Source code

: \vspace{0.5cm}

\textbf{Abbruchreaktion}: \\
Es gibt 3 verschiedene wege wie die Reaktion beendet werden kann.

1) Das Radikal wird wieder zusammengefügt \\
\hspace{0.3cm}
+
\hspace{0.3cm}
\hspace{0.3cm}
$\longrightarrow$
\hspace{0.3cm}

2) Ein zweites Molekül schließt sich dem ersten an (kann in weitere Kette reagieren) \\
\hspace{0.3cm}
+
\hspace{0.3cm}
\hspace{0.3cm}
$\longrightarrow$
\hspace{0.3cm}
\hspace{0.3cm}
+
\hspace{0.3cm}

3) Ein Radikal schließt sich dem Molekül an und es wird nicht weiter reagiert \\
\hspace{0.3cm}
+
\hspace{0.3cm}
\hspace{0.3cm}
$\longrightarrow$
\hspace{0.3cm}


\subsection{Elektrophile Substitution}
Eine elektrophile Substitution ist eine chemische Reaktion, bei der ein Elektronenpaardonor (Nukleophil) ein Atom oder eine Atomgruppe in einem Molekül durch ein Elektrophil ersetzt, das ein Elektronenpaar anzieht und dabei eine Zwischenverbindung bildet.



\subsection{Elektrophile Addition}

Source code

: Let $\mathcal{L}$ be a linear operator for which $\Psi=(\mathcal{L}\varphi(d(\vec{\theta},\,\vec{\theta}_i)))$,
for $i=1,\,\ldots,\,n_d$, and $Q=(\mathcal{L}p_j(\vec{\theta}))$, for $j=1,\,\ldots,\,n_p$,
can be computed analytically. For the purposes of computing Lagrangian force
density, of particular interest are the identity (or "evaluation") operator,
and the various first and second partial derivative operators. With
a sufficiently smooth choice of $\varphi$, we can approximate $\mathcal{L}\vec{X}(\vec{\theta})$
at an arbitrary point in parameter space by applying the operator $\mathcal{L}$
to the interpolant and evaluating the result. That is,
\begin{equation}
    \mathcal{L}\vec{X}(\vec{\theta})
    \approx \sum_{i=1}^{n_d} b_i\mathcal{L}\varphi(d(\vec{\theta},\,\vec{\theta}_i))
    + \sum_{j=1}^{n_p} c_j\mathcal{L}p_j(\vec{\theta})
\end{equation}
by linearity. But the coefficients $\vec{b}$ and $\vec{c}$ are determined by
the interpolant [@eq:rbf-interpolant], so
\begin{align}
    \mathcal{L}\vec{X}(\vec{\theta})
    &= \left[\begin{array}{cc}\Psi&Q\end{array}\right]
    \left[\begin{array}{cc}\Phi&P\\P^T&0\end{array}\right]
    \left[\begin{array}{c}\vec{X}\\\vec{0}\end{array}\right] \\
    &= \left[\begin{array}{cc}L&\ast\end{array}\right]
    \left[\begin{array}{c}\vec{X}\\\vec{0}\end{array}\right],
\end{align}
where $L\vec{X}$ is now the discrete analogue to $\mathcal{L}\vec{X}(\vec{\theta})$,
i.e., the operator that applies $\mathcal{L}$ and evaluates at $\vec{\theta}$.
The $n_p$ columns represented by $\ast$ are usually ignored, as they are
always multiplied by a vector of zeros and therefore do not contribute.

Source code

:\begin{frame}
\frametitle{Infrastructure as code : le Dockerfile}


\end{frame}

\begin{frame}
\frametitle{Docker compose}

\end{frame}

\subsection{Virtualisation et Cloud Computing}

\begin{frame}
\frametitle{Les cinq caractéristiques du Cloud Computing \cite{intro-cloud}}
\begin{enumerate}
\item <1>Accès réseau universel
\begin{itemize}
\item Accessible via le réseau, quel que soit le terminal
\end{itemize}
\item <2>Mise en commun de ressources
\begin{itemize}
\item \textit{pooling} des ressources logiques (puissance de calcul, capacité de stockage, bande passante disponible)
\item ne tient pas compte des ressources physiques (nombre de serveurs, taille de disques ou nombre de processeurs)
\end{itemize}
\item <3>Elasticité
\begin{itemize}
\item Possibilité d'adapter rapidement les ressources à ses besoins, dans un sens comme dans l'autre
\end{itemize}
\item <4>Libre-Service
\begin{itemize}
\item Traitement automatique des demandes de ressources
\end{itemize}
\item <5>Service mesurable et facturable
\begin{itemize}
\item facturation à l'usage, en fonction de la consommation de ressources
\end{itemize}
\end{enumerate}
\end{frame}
++++++++
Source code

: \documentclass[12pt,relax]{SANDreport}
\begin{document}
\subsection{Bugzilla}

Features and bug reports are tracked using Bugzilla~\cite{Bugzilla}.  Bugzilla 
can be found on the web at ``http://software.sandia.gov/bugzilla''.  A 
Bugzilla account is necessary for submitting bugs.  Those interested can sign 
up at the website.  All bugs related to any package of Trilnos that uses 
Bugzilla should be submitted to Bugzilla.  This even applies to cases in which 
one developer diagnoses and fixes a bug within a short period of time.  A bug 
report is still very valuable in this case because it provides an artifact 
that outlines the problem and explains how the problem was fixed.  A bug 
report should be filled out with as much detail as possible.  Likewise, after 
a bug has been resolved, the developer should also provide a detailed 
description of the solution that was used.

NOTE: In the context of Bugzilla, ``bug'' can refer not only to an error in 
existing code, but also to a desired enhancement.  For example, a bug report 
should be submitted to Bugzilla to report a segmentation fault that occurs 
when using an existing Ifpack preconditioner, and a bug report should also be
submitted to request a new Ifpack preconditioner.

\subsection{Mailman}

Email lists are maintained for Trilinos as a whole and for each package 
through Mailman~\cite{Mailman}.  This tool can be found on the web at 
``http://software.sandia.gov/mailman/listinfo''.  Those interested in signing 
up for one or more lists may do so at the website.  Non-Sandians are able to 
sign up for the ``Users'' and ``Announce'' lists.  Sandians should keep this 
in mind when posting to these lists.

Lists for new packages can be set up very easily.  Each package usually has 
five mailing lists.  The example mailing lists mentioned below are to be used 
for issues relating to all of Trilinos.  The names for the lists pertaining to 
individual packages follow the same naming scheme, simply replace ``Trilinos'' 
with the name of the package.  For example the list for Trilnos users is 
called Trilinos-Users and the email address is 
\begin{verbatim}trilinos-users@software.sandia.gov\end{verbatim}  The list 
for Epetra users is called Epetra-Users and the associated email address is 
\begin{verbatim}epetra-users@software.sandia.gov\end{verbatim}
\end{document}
++++++++
Find every line of the data that holds the string "Sandians", then say how many there are and nothing else.

2